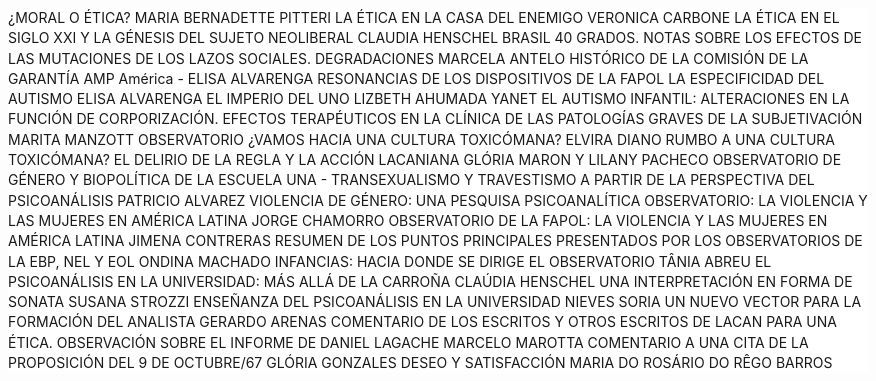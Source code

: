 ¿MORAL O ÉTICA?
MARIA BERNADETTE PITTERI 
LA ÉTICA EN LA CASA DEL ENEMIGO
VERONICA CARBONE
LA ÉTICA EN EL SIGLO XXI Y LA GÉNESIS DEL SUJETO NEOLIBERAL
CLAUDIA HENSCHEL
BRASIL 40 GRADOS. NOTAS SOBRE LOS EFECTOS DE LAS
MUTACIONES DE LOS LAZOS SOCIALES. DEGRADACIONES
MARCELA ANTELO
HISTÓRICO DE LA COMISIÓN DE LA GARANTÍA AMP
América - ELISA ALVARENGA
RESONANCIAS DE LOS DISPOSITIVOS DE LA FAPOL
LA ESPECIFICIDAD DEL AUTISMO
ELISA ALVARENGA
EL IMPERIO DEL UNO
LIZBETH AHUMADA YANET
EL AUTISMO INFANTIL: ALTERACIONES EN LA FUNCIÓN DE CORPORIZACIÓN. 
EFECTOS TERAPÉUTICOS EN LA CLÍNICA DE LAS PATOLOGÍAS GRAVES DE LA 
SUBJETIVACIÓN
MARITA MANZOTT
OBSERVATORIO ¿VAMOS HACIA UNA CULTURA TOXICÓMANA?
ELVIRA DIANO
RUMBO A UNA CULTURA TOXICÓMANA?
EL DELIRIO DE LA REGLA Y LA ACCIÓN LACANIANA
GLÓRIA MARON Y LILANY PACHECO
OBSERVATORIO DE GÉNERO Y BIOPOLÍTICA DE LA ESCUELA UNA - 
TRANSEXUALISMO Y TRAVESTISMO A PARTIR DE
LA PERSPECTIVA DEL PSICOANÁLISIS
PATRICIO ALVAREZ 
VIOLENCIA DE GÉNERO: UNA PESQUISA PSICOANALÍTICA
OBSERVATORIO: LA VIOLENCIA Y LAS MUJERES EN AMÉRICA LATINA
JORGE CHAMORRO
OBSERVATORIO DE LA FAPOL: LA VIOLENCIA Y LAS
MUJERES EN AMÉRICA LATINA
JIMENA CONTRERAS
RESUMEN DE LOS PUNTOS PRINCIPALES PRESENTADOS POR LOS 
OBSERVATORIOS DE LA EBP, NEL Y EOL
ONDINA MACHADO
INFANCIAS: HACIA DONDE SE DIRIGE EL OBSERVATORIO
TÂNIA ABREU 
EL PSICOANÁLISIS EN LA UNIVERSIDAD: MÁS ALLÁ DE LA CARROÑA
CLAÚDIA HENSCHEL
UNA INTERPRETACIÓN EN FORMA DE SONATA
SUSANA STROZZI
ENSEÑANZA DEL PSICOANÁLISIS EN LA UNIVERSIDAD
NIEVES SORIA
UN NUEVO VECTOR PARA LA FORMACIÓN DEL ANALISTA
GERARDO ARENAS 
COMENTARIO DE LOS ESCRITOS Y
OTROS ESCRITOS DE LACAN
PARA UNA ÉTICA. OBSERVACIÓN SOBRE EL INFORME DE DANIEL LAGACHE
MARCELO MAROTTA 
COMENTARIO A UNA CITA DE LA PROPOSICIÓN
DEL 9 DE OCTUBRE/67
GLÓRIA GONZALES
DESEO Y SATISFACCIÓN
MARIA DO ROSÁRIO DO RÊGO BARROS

__________________________________________________

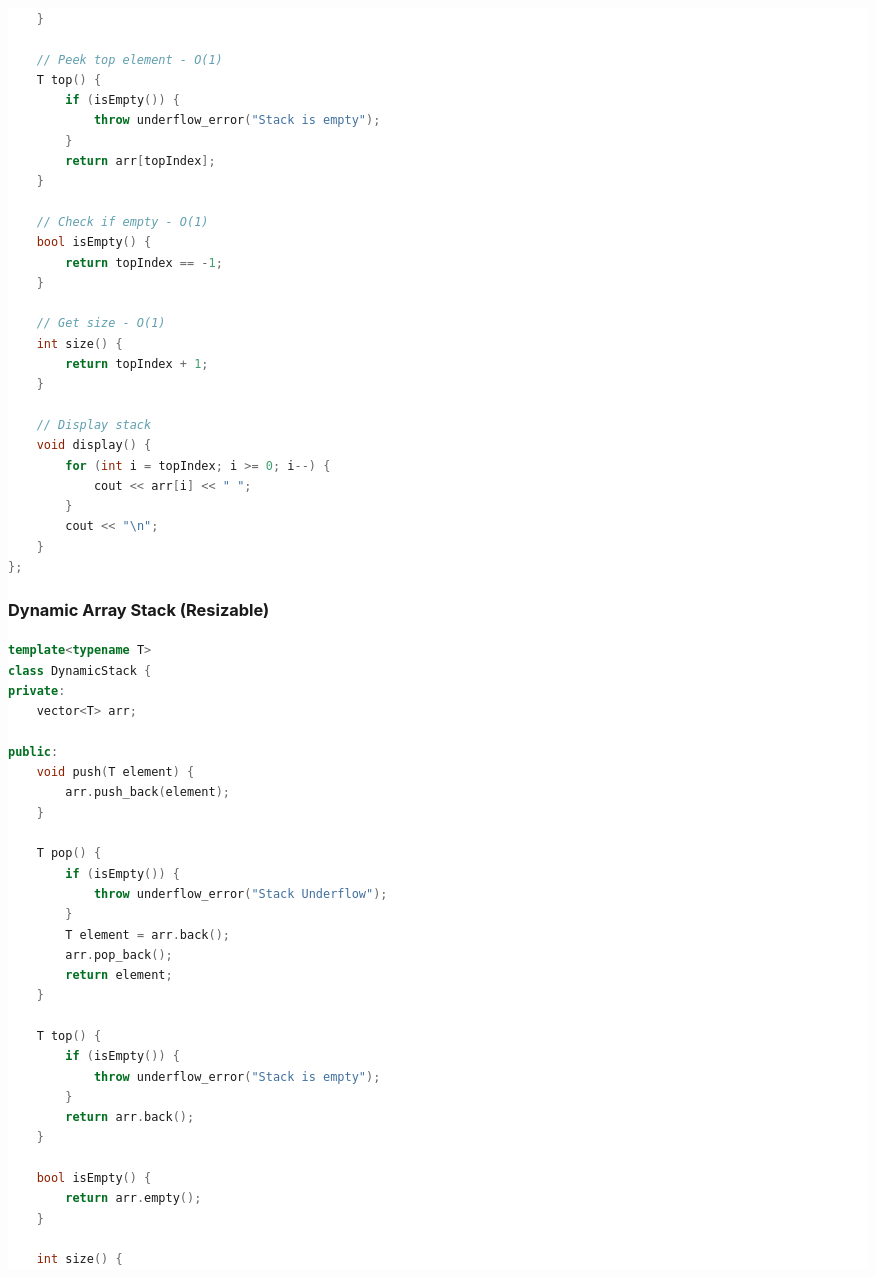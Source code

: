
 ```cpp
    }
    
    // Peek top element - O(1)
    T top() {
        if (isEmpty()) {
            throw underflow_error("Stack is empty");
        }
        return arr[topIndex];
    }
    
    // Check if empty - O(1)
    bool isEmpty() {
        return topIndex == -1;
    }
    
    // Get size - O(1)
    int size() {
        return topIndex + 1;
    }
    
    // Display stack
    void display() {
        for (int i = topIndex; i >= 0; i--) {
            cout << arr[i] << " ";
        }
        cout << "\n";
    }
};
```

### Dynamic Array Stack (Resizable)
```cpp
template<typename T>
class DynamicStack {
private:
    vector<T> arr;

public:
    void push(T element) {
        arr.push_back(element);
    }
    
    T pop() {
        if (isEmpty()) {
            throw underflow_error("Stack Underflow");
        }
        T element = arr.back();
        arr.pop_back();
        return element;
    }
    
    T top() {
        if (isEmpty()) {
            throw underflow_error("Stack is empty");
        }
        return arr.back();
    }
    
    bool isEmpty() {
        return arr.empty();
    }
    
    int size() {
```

__________________________________________________

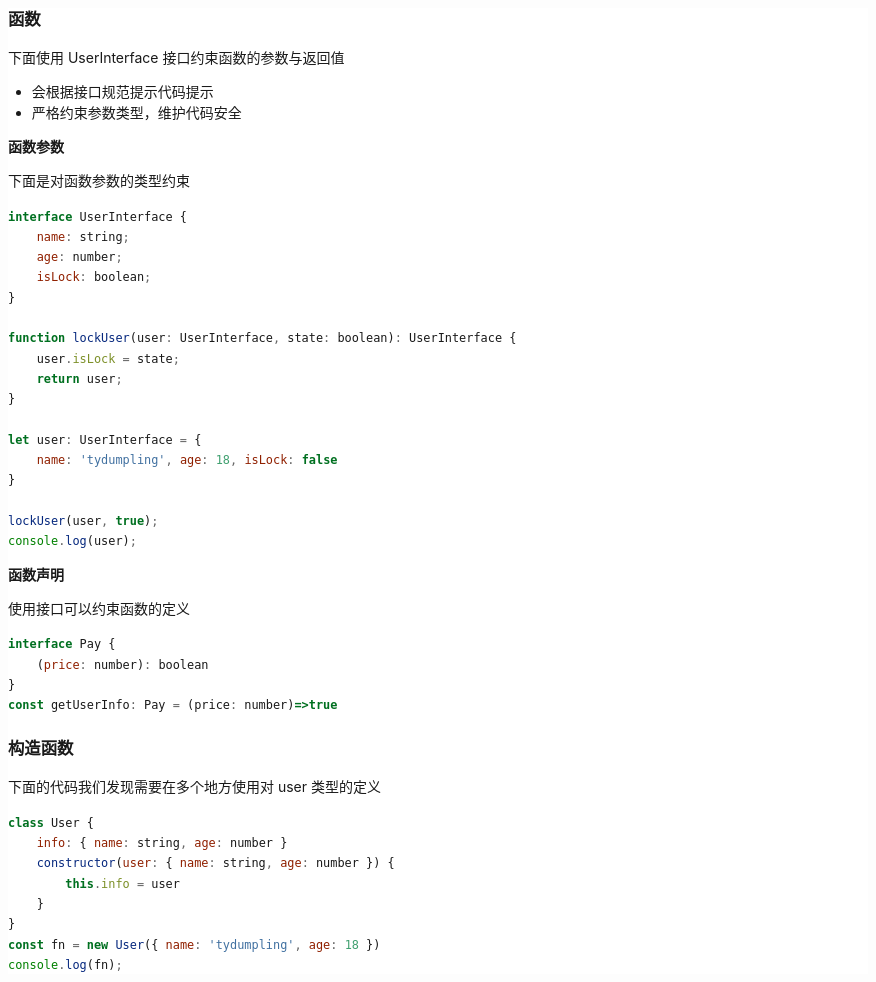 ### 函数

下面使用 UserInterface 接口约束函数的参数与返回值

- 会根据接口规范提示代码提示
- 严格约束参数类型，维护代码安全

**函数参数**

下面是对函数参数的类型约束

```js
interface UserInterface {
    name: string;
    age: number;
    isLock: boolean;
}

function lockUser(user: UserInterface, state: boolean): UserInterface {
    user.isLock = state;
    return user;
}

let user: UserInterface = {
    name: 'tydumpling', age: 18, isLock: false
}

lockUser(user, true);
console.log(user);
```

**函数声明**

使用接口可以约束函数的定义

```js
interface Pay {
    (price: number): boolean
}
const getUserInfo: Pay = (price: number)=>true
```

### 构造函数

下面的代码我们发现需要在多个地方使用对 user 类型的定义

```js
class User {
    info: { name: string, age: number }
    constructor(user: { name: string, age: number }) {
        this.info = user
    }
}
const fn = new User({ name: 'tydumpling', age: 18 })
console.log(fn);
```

__________________________________________________

• EXERCISE DESCRIPTION:
For the word "lockUser", return every line of the records that holds it.

• FINISHED TASK:
function lockUser(user: UserInterface, state: boolean): UserInterface {
lockUser(user, true);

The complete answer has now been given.